The financial advisory and asset management firm Lazard recently published its annual levelized cost of energy analysis, providing an apples-to-apples comparison of lifetime energy costs from various sources, excluding government subsidies. Lazard concluded that solar and wind farms are currently the cheapest sources of new electricity, and in fact on average are cheaper than continuing to run existing coal power plants. Solar and wind farms save about 37% over their operational lifetimes as compared to new gas plants, and 66% compared to new coal plants.

Based on these sorts of cost efficiencies, the Drawdown team estimated that implementing the solutions to meet the Paris targets would save around $140 trillion globally over their operational lifetimes. In short, investments in climate solutions pay for themselves many times over, even before accounting for the trillions of dollars in resulting climate and health benefits.

The overwhelming case for climate action

Adding up all the economic benefits of curbing climate damages, reducing air and water pollution, and limiting climate risks, achieving the Paris targets would save the U.S. alone $5-10 trillion by 2050, and over $20 trillion by 2100; potentially well over $50 trillion if climate change slows economic growth, as many experts project will be the case. Climate-slowed economic growth was first proposed by a team led by MIT’s Melissa Dell in 2012 and later in a 2015 paper by Frances Moore and Delavane Diaz, then of Stanford, for example, though other climate economists remain skeptical. The cleaner air from phasing out fossil fuels would also avoid nearly a million associated premature American deaths by 2050.

Deploying the necessary climate solutions would require substantial capital investment. President-elect Joe Biden’s $2 trillion climate plan represents a strong start, and his team estimates it would create 10 million clean energy jobs in various sectors like manufacturing, construction, planning, and maintenance, which is consistent with an independent analysis by financial firm Moody’s Analytics. Moreover, based on the Project Drawdown analysis, those solutions would pay for themselves several times over in lifetime operational costs. And curbing climate change would also yield incalculable benefits by avoiding some of the suffering, trauma, and loss that result from climate-worsened disasters like hurricanes, fires, floods, and species extinctions.

Aggressively deploying climate solutions requires large immediate investments for the sake of benefits that will mostly accrue only several decades in the future. Most of the avoided climate damages will be realized in the second half of the century. The health benefits of cleaner air and water will happen sooner, as fossil fuel infrastructure is phased out over the next few decades. The operational savings of many individual climate solutions will likewise accrue over a few decades: Home energy efficiency upgrades, for example, pay for themselves in about 10 to 30 years.

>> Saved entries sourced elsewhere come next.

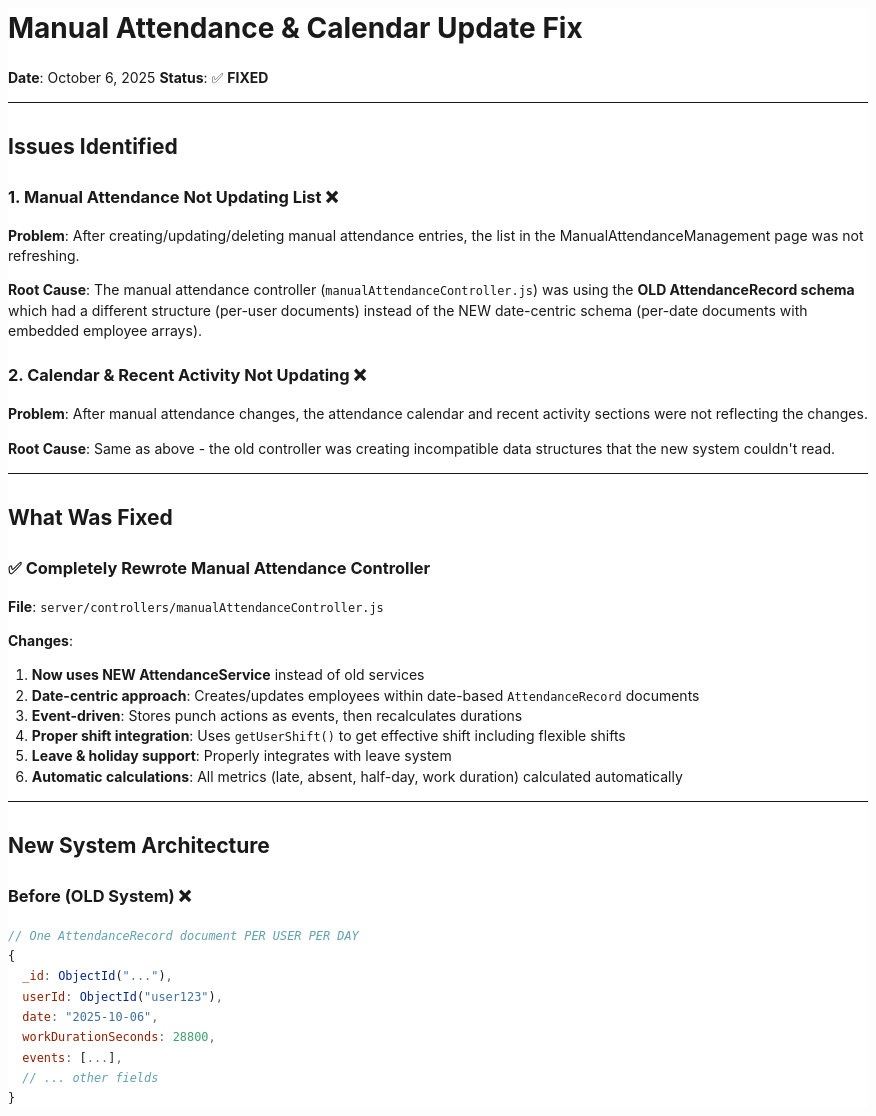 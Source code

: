# Manual Attendance & Calendar Update Fix

**Date**: October 6, 2025
**Status**: ✅ **FIXED**

---

## Issues Identified

### 1. Manual Attendance Not Updating List ❌
**Problem**: After creating/updating/deleting manual attendance entries, the list in the ManualAttendanceManagement page was not refreshing.

**Root Cause**: The manual attendance controller (`manualAttendanceController.js`) was using the **OLD AttendanceRecord schema** which had a different structure (per-user documents) instead of the NEW date-centric schema (per-date documents with embedded employee arrays).

### 2. Calendar & Recent Activity Not Updating ❌
**Problem**: After manual attendance changes, the attendance calendar and recent activity sections were not reflecting the changes.

**Root Cause**: Same as above - the old controller was creating incompatible data structures that the new system couldn't read.

---

## What Was Fixed

### ✅ Completely Rewrote Manual Attendance Controller

**File**: `server/controllers/manualAttendanceController.js`

**Changes**:
1. **Now uses NEW AttendanceService** instead of old services
2. **Date-centric approach**: Creates/updates employees within date-based `AttendanceRecord` documents
3. **Event-driven**: Stores punch actions as events, then recalculates durations
4. **Proper shift integration**: Uses `getUserShift()` to get effective shift including flexible shifts
5. **Leave & holiday support**: Properly integrates with leave system
6. **Automatic calculations**: All metrics (late, absent, half-day, work duration) calculated automatically

---

## New System Architecture

### Before (OLD System) ❌
```javascript
// One AttendanceRecord document PER USER PER DAY
{
  _id: ObjectId("..."),
  userId: ObjectId("user123"),
  date: "2025-10-06",
  workDurationSeconds: 28800,
  events: [...],
  // ... other fields
}
```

Like any smart long-term investment, climate solutions will require patience and forward thinking, and in this case also involve overcoming intransigence from fossil fuel interests and sympathetic policymakers. But if successfully deployed, those investments will pay for themselves many times over and create a far more prosperous world. And as Krugman wrote, with low interest rates and a coronavirus-crippled economy in dire need of a jumpstart, now is the time to make those investments:

“We should be investing heavily in the transition to an environmentally sustainable economy,” wrote Krugman. “Under these conditions it would actually be irresponsible for the federal government not to engage in large-scale borrowing to invest in the future.”